* Assigned task
What lines in the following entries hold the word "within"? Copy each one.
Supplied information START
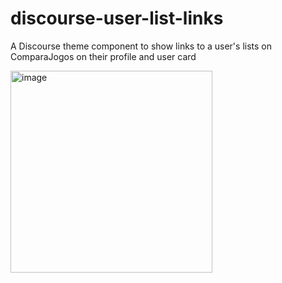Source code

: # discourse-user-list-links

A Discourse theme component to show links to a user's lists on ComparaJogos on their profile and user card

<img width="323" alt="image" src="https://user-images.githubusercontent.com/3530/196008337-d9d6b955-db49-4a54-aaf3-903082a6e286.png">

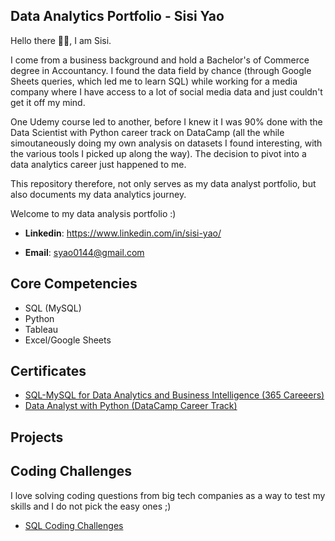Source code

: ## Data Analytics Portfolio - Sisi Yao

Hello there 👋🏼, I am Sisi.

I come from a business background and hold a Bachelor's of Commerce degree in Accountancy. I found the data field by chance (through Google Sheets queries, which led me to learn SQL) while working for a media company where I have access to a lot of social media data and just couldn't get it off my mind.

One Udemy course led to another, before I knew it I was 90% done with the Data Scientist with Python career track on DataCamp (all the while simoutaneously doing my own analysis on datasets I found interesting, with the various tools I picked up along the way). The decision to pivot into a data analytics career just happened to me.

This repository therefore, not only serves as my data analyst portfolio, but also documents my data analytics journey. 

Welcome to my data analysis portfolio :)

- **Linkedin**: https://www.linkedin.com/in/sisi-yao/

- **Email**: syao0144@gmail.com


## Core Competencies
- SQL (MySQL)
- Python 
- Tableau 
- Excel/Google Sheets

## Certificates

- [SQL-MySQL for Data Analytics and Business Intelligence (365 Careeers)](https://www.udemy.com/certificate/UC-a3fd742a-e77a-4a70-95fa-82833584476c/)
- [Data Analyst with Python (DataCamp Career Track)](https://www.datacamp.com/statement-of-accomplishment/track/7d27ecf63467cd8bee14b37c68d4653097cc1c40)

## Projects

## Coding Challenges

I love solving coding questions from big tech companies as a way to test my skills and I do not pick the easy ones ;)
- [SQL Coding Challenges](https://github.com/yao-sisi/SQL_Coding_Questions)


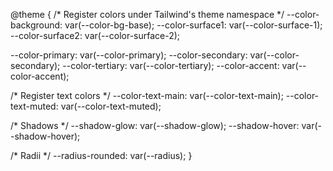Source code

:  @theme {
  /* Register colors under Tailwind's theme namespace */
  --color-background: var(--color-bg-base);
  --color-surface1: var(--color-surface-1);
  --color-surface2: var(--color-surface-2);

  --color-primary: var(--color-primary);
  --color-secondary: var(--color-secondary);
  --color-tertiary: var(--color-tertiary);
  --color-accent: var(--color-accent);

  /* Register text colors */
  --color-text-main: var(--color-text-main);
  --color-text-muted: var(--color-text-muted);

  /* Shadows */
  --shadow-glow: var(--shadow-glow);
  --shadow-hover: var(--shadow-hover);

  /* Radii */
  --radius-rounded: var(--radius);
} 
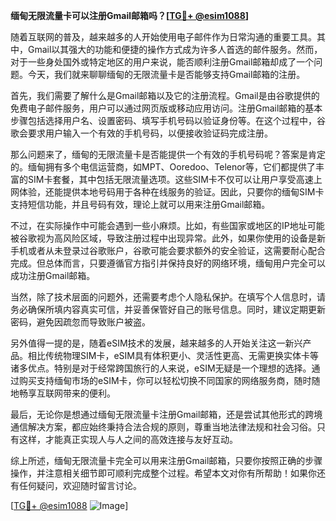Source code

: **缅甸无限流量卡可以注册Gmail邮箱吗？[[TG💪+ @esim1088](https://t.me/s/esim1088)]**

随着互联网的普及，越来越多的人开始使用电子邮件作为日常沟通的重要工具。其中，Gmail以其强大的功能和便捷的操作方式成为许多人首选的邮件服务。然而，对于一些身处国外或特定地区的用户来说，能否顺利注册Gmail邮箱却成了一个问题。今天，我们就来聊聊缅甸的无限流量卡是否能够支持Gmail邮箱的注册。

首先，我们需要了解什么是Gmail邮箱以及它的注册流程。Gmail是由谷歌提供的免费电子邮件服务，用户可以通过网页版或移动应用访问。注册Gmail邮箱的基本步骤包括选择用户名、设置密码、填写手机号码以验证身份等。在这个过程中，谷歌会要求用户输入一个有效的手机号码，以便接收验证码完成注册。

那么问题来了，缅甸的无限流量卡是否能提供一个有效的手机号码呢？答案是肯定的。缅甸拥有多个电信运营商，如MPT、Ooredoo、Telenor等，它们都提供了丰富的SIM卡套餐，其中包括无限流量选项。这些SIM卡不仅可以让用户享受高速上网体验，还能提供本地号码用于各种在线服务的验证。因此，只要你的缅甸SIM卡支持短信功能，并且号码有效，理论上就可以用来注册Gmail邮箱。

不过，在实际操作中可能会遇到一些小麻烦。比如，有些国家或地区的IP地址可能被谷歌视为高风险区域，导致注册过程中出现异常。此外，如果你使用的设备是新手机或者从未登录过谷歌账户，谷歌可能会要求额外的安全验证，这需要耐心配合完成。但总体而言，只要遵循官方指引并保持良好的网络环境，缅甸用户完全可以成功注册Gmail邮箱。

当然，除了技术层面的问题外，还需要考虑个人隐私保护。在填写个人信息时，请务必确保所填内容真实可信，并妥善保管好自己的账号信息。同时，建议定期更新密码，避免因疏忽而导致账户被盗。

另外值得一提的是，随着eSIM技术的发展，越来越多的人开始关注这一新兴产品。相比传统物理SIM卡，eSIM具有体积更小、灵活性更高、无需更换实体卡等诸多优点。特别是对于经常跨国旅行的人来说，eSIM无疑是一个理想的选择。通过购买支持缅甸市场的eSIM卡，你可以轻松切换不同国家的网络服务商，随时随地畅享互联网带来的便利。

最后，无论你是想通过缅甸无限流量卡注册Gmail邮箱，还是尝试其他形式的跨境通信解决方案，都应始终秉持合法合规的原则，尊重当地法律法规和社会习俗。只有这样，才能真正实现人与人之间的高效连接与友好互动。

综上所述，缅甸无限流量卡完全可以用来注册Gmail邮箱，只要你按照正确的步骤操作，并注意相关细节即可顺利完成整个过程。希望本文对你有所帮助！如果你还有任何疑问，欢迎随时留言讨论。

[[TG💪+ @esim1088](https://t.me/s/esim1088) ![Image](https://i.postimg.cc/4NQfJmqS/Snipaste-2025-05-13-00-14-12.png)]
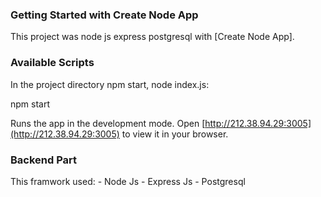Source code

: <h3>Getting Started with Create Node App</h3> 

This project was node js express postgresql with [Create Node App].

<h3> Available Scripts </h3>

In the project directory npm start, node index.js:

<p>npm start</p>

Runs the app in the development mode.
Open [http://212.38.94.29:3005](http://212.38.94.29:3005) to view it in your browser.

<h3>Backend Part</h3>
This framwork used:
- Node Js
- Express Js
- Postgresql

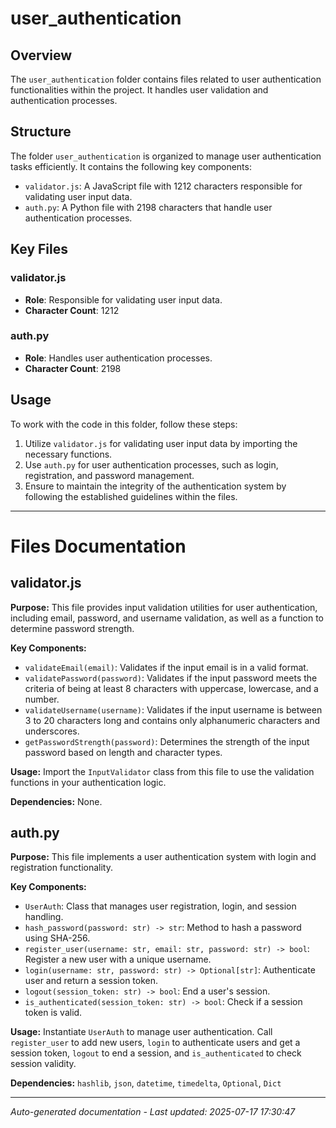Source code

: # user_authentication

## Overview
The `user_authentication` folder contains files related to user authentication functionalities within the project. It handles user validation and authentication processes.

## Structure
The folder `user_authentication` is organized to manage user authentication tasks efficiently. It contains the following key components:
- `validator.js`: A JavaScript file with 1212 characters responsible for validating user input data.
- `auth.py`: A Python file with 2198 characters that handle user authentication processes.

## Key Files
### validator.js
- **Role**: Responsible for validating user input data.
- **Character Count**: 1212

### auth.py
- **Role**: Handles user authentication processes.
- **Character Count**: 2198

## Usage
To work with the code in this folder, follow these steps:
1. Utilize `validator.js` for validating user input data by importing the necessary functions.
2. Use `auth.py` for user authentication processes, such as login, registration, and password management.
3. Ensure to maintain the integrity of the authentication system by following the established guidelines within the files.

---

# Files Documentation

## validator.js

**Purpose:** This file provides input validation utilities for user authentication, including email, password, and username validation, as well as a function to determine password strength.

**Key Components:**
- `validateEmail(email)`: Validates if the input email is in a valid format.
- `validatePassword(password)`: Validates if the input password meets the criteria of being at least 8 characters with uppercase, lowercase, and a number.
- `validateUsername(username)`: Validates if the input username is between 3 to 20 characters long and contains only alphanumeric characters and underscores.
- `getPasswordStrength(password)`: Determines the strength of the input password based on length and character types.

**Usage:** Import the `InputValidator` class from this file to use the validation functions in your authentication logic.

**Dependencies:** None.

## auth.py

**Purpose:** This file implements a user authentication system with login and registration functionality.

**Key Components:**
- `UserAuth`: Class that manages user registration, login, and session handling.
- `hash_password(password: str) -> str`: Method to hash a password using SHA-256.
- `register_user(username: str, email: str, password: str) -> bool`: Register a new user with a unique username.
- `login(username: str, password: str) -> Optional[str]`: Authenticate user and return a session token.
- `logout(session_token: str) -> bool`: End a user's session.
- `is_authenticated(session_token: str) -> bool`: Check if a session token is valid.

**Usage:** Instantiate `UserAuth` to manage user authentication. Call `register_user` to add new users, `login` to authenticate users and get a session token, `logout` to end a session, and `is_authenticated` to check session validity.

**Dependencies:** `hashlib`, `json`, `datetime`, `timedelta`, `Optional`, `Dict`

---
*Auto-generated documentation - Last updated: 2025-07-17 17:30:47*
Supplied information END
* Solution for this exercise
The `user_authentication` folder contains files related to user authentication functionalities within the project. It handles user validation and authentication processes.
3. Ensure to maintain the integrity of the authentication system by following the established guidelines within the files.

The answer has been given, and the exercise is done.